Your instructions
Line by line, copy the records below exactly.

Data records
--------
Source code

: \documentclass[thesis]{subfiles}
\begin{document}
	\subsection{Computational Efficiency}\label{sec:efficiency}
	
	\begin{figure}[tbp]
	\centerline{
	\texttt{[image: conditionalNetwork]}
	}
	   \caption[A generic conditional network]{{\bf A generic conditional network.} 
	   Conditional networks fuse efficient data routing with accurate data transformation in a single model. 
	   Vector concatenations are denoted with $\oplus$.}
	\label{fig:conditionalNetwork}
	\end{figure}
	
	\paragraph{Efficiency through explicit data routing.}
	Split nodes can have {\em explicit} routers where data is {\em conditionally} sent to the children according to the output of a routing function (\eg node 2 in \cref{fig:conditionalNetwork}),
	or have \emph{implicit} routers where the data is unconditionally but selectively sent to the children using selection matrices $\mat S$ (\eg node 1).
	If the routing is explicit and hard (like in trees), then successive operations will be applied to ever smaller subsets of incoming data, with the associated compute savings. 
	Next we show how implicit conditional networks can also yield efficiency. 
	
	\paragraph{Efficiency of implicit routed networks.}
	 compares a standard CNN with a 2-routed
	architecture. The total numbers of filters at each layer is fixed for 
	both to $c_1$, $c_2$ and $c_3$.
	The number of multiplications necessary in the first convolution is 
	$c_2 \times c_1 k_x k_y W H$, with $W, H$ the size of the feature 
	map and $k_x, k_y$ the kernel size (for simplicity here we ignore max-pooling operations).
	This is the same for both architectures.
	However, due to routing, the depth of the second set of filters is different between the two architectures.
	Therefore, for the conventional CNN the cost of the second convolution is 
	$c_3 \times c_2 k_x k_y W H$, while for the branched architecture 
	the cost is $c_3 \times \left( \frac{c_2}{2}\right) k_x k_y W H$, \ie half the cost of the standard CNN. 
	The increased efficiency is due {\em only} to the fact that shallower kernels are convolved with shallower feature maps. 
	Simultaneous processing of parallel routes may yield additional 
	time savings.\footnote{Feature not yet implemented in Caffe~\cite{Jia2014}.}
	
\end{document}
--------
Written answer
Source code

: \documentclass[thesis]{subfiles}
\begin{document}
	\subsection{Computational Efficiency}\label{sec:efficiency}
	
	\begin{figure}[tbp]
	\centerline{
	\texttt{[image: conditionalNetwork]}
	}
	   \caption[A generic conditional network]{{\bf A generic conditional network.} 
	   Conditional networks fuse efficient data routing with accurate data transformation in a single model. 
	   Vector concatenations are denoted with $\oplus$.}
	\label{fig:conditionalNetwork}
	\end{figure}
	
	\paragraph{Efficiency through explicit data routing.}
	Split nodes can have {\em explicit} routers where data is {\em conditionally} sent to the children according to the output of a routing function (\eg node 2 in \cref{fig:conditionalNetwork}),
	or have \emph{implicit} routers where the data is unconditionally but selectively sent to the children using selection matrices $\mat S$ (\eg node 1).
	If the routing is explicit and hard (like in trees), then successive operations will be applied to ever smaller subsets of incoming data, with the associated compute savings. 
	Next we show how implicit conditional networks can also yield efficiency. 
	
	\paragraph{Efficiency of implicit routed networks.}
	 compares a standard CNN with a 2-routed
	architecture. The total numbers of filters at each layer is fixed for 
	both to $c_1$, $c_2$ and $c_3$.
	The number of multiplications necessary in the first convolution is 
	$c_2 \times c_1 k_x k_y W H$, with $W, H$ the size of the feature 
	map and $k_x, k_y$ the kernel size (for simplicity here we ignore max-pooling operations).
	This is the same for both architectures.
	However, due to routing, the depth of the second set of filters is different between the two architectures.
	Therefore, for the conventional CNN the cost of the second convolution is 
	$c_3 \times c_2 k_x k_y W H$, while for the branched architecture 
	the cost is $c_3 \times \left( \frac{c_2}{2}\right) k_x k_y W H$, \ie half the cost of the standard CNN. 
	The increased efficiency is due {\em only} to the fact that shallower kernels are convolved with shallower feature maps. 
	Simultaneous processing of parallel routes may yield additional 
	time savings.\footnote{Feature not yet implemented in Caffe~\cite{Jia2014}.}
	
\end{document}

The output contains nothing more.